On Friday 04 May 2007, Corey Minyard wrote:
>I did think of one other thing: if you clear the MSR delta flags while
>polling the serial console, you need to call the routine to check the
>modem status since the interrupt will not happen.  So here's the
>patch...
>
>Subject: Serial 8250: Handle saving the clear-on-read bits from the LSR and
> MSR
>
I applied this patch because I was curious to see what effect if any it had on 
some serial based acessories I use here, like a cm11 x10 controller with 
heyu, and a belkin ups with its supplied software.

But at first boot, its not 100% operationally safe, but please read on.

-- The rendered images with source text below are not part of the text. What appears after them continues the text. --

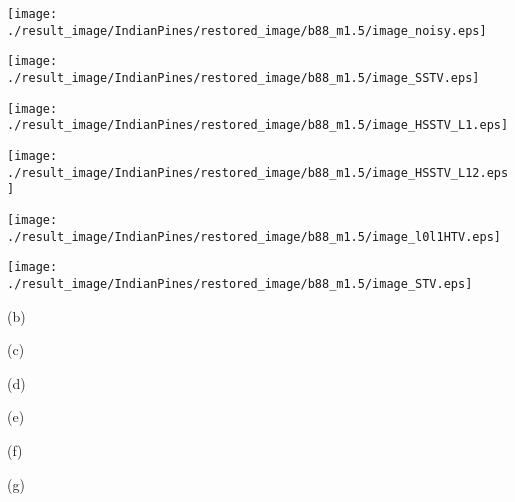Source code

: \begin{figure*}[t]
    \begin{center}
        \begin{minipage}{0.150\hsize}
            \centerline{\texttt{[image: ./result\_image/IndianPines/restored\_image/b88\_m1.5/image\_noisy.eps]}} %
        \end{minipage}
        \begin{minipage}{0.150\hsize}
            \centerline{\texttt{[image: ./result\_image/IndianPines/restored\_image/b88\_m1.5/image\_SSTV.eps]}} %
        \end{minipage}
        \begin{minipage}{0.150\hsize}
            \centerline{\texttt{[image: ./result\_image/IndianPines/restored\_image/b88\_m1.5/image\_HSSTV\_L1.eps]}} %
        \end{minipage}
        \begin{minipage}{0.150\hsize}
            \centerline{\texttt{[image: ./result\_image/IndianPines/restored\_image/b88\_m1.5/image\_HSSTV\_L12.eps]}} %
        \end{minipage}
        \begin{minipage}{0.150\hsize}
            \centerline{\texttt{[image: ./result\_image/IndianPines/restored\_image/b88\_m1.5/image\_l0l1HTV.eps]}} %
        \end{minipage}
        \begin{minipage}{0.150\hsize}
        	\centerline{\texttt{[image: ./result\_image/IndianPines/restored\_image/b88\_m1.5/image\_STV.eps]}} %
        \end{minipage}

        \vspace{1mm}

		\begin{minipage}{0.150\hsize}
			\centerline{\small{(b)}}
		\end{minipage}
		\begin{minipage}{0.150\hsize}
			\centerline{\small{(c)}}
		\end{minipage}
		\begin{minipage}{0.150\hsize}
			\centerline{\small{(d)}}
		\end{minipage}
		\begin{minipage}{0.150\hsize}
			\centerline{\small{(e)}}
		\end{minipage}
        \begin{minipage}{0.150\hsize}
			\centerline{\small{(f)}}
		\end{minipage}
		\begin{minipage}{0.150\hsize}
			\centerline{\small{(g)}}
		\end{minipage}
  

\end{center}
\end{figure*}
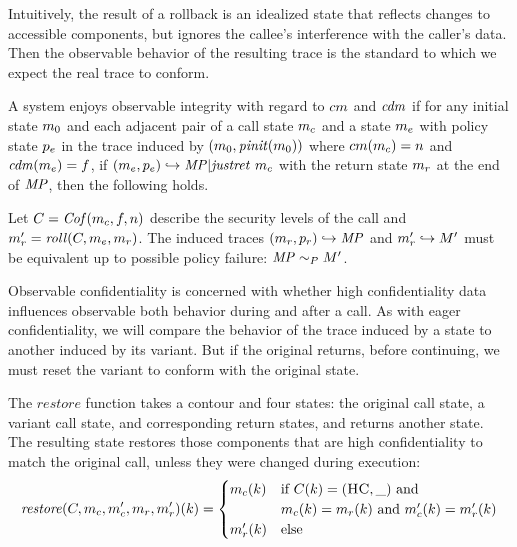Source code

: \documentclass[acmsmall,review,anonymous]{acmart}\settopmatter{printfolios=true,printccs=false,printacmref=false}
\begin{document}
      Intuitively, the result of a rollback is an idealized state that
      reflects changes to accessible components, but ignores the callee's
      interference with the caller's data. Then the observable behavior of the
      resulting trace is the standard to which we expect the real trace to
      conform.

      A system enjoys observable integrity with regard to \(cm\) and
      \(\mathit{cdm}\) if for any initial state \(m_0\) and each adjacent pair
      of a call state \(m_c\) and a state \(m_e\) with policy state
      \(p_e\) in the trace induced by
      \((m_0,\mathit{pinit}(m_0))\) where
      \(cm(m_c) = n\) and \(\mathit{cdm}(m_e) = f\),
      if \((m_e,p_e) \hookrightarrow \mathit{MP} | \mathit{justret}\ m_c\)
      with the return state \(m_r\) at the end of \(\mathit{MP}\), then the
      following holds.

      Let \(C = \mathit{Cof}(m_c,f,n)\) describe the security
      levels of the call and
      \(m_r' = \mathit{roll}(C,m_e,m_r)\). The induced
      traces \((m_r,p_r) \hookrightarrow \mathit{MP}\) and
      \(m_r' \hookrightarrow M'\) must be equivalent up to
      possible policy failure: \(\mathit{MP} \sim_P M'\).

      Observable confidentiality is concerned with whether high confidentiality
      data influences observable both behavior during and after a call. As with
      eager confidentiality, we will compare the behavior of the trace induced
      by a state to another induced by its variant. But if the original returns,
      before continuing, we must reset the variant to conform with the original
      state.

      The \(\mathit{restore}\) function takes a contour and four states: the
      original call state, a variant call state, and corresponding return
      states, and returns another state. The resulting state restores those
      components that are high confidentiality to match the original call,
      unless they were changed during execution:
      \[\mathit{restore}(C,m_c,m_c',m_r,m_r')(k) =
        \begin{cases}
          m_c(k) & \text{if } C(k) = (\textsc{HC},\_) \text{ and } \\
                  & m_c(k) = m_r(k) \text{ and }
                    m_c'(k) = m_r'(k) \\
          m_r'(k) & \text{else} \\
        \end{cases}\]
\end{document}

1) heyu (the x10 control program) is now stuck in a loop, repeating the last 
command issued, at about 40 second repeat intervals.  AND it is using 90%+ of 
the cpu while it executes each loop, which takes about 7 to 10 seconds each 
time.  heyu is interfacing to the world via /dev/ttyUSB0, through an FTDI 
adapter so I'm not able to make a mental connection here between this patch 
and that effect.

2) HOWEVER!  The belkin upsd daemon, which started being a cpu hog, using 40% 
of the cpu continuously since something in the 2.6.20 to 2.6.21 time frame, 
and this was regardless of whether it was talking through a /dev/ttyUSB# port 
and either a pl2303, or an FTDI adaptor, or direct through /dev/ttyS0, is at 
least for /dev/ttyS0, now operating normally and apparently 100% stable.  So 
I pulled out another FTDI adaptor, and reconfigured the daemon to 
use /dev/ttyUSB1, and that is also operating 100% normally now.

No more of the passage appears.